Fonte do Governo de Boris Johnson afirmou à BBC que a medida só será colocada em prática em “circunstâncias muito restritas”.

A mesma fonte acrescentou que os detalhes operacionais ainda não foram oficializados.Priti Patel vai ser a anfitriã do último dia de reuniões dos ministros do Interior do G7, esta quinta-feira, que tem a imigração ilegal como o tema principal.

O Governo do Reino Unido afirma que está disposto a usar todas as estratégias à sua disposição para combater o tráfico humano. Já o Home Office (entidade responsável pela migração no Reino Unido) revela que continua a avaliar e testar uma série de opções seguras e legais para arranjar forma de impedir que pequenas embarcações façam a perigosa viagem de atravessar o Canal da Mancha.

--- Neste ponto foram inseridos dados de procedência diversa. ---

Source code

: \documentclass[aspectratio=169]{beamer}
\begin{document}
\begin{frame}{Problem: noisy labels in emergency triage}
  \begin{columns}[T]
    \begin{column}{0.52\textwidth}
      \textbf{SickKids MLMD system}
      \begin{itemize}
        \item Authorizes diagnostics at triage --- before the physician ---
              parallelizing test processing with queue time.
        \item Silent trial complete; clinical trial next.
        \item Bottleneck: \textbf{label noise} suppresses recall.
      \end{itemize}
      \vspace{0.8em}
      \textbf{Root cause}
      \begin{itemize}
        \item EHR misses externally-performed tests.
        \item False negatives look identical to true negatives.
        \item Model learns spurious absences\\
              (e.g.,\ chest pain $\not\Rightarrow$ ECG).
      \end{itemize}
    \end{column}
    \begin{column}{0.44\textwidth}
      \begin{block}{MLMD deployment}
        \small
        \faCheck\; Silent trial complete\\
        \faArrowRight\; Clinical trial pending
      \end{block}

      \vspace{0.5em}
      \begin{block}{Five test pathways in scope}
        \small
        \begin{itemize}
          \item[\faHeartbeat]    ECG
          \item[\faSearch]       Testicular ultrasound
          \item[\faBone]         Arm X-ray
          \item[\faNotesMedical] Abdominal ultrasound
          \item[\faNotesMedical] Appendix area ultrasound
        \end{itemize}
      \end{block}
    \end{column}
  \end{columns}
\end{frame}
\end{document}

O Daily Telegraph revela que Priti Patel garantiu apoio jurídico aos navios que redirecionarem pequenas embarcações para fora das águas britânicas.

Num tweet, Patel revela que manteve conversas construtivas com o ministro do Interior francês. “Deixei claro que parar travessias é uma prioridade absoluta para o povo britânico”.


Durante uma reunião anterior no final de julho, Londres comprometeu-se a pagar à França mais de 60 milhões de euros no período 2021-2022 para financiar o fortalecimento da presença de forças de segurança francesas nas costas.

Mas, de acordo com vários meios de comunicação britânicos, Patel ameaçou no início desta semana aos deputados que não pagaria os fundos prometidos enquanto não houver progresso do lado francês.
Proteger vidas é uma prioridade
França afirma que a medida é perigosa e desrespeita a legislação marítima. Segundo a qual, as pessoas em risco de perder a vida no mar devem ser resgatadas.

Gérald Darmanin frisa que “proteger vidas no mar é uma prioridade”.


Esta semana, mais de 1.500 migrantes cruzaram o Canal da Mancha de barco. O ministro do Interior de França frisa, numa carta enviada à sua homóloga britânica, que a posição francesa não mudou. E que empregar táticas de devolução “correria o risco de ter um impacto negativo na nossa cooperação”.

“A salvaguarda de vidas humanas no mar tem prioridade sobre as considerações de nacionalidade, status e política migratória, em estrito respeito ao direito marítimo internacional que rege as buscas e salvamento no mar. No que diz respeito ao tráfego e às condições de travessia do Canal da Mancha, a França não tem outra solução senão intervir na maioria das vezes nas disposições do direito internacional que regem a busca e salvamento no mar”.

O ministro francês do Interior acrescenta que, apesar de ter havido um aumento no número de pessoas que fazem a travessia do Canal da Mancha, isso se deve a contrabandistas que usam embarcações maiores e outras táticas, como barcos de aliciação.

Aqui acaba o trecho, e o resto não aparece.